Friday, June 12, 2015

U.S. Flight Attendants living abroad owe tax when flying over the U.S. or international airspace

U.S. Flight Attendants living abroad owe tax when flying over the U.S. or international airspace The D.C. Circuit in Rogers v. C.I.R., 115 AFTR 2d 2015-1534 (D.C. Cir., 2015), has just affirmed the Tax Court's decision that a flight attendant providing services in or over the United States. and international waters could not use the foreign earned income exclusion under Code Sec. 911. Background: U.S. Citizens and U.S. Residents must pay tax on their worldwide income unless there is an exclusion that applies. Code Sec. 911 provides an exclusion for U.S. persons residing outside the U.S. and earning “earned income” to exclude same up to a limit. The limit is $80,000 plus inflation adjustment. The adjustment brings the maximum foreign earned income exclusion to $100,800. The taxpayer in Rogers did not earn more than that amount but the Internal Revenue Service determined that some of her earnings were attributable to time flown in and over the U.S. and some while flying over international waters. The portion of her earnings in the U.S. or over international waters was determined not to qualify as foreign earned income and both the Tax Court and the D,C. Circuit agreed with the Commissioner’s interpretation. The Circuit Court relied on the Regulation found at Treas. Reg. 1.911-3(a) which provides “earned income is from sources within a foreign country if it is attributable to services performed by an individual in a foreign country or countries.” Treas. Reg. 1.911-2(h) defines foreign country to include territorial waters of and airspace over the foreign country.
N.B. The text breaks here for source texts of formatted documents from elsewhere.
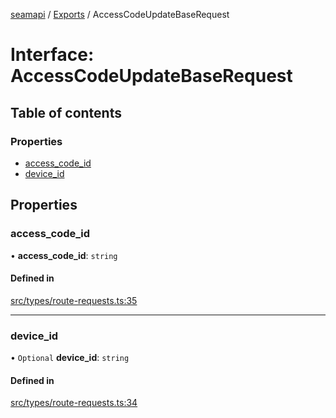 [seamapi](../README.md) / [Exports](../modules.md) / AccessCodeUpdateBaseRequest

# Interface: AccessCodeUpdateBaseRequest

## Table of contents

### Properties

- [access\_code\_id](AccessCodeUpdateBaseRequest.md#access_code_id)
- [device\_id](AccessCodeUpdateBaseRequest.md#device_id)

## Properties

### access\_code\_id

• **access\_code\_id**: `string`

#### Defined in

[src/types/route-requests.ts:35](https://github.com/seamapi/javascript/blob/main/src/types/route-requests.ts#L35)

___

### device\_id

• `Optional` **device\_id**: `string`

#### Defined in

[src/types/route-requests.ts:34](https://github.com/seamapi/javascript/blob/main/src/types/route-requests.ts#L34)
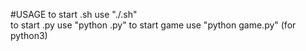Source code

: #USAGE
to start <name>.sh use "./<name>.sh"\
to start <name>.py use "python <name>.py"
to start game use "python game.py" (for python3)
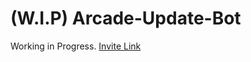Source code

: # (W.I.P) Arcade-Update-Bot
Working in Progress.
[Invite Link](https://discord.com/oauth2/authorize?client_id=1241736420004204564)
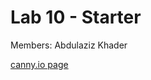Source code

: # Lab 10 - Starter
Members: Abdulaziz Khader

[canny.io page](https://cse110-lab10-abdulazizkhader.canny.io/)
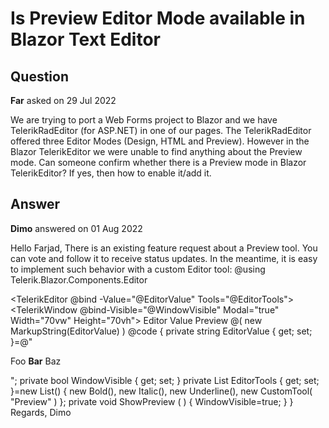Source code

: # Is Preview Editor Mode available in Blazor Text Editor

## Question

**Far** asked on 29 Jul 2022

We are trying to port a Web Forms project to Blazor and we have TelerikRadEditor (for ASP.NET) in one of our pages. The TelerikRadEditor offered three Editor Modes (Design, HTML and Preview). However in the Blazor TelerikEditor we were unable to find anything about the Preview mode. Can someone confirm whether there is a Preview mode in Blazor TelerikEditor? If yes, then how to enable it/add it.

## Answer

**Dimo** answered on 01 Aug 2022

Hello Farjad, There is an existing feature request about a Preview tool. You can vote and follow it to receive status updates. In the meantime, it is easy to implement such behavior with a custom Editor tool: @using Telerik.Blazor.Components.Editor

<TelerikEditor @bind -Value="@EditorValue" Tools="@EditorTools"> <EditorCustomTools> <EditorCustomTool Name="Preview"> <TelerikButton Icon="search" Title="Preview" OnClick="@ShowPreview"> </TelerikButton> </EditorCustomTool> </EditorCustomTools> </TelerikEditor> <TelerikWindow @bind-Visible="@WindowVisible" Modal="true" Width="70vw" Height="70vh"> <WindowTitle> Editor Value Preview </WindowTitle> <WindowActions> <WindowAction Name="Close" /> </WindowActions> <WindowContent> @( new MarkupString(EditorValue) ) </WindowContent> </TelerikWindow> @code { private string EditorValue { get; set; }=@"<p>Foo <strong>Bar</strong> Baz</p>"; private bool WindowVisible { get; set; } private List<IEditorTool> EditorTools { get; set; }=new List<IEditorTool>() { new Bold(), new Italic(), new Underline(), new CustomTool( "Preview" )
}; private void ShowPreview ( ) {
WindowVisible=true;
}
} Regards, Dimo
But income earned over waters not subject to any foreign country's jurisdiction is not income earned in a foreign country. Thus, the Courts sided with the regulations. Flight attendants, pilots, ship crew members etc. must consider the Rogers ruling and keep logs of earnings in foreign countries versus the U.S. and international waters and report the income from those areas without claiming the foreign earned income exclusion on those earnings.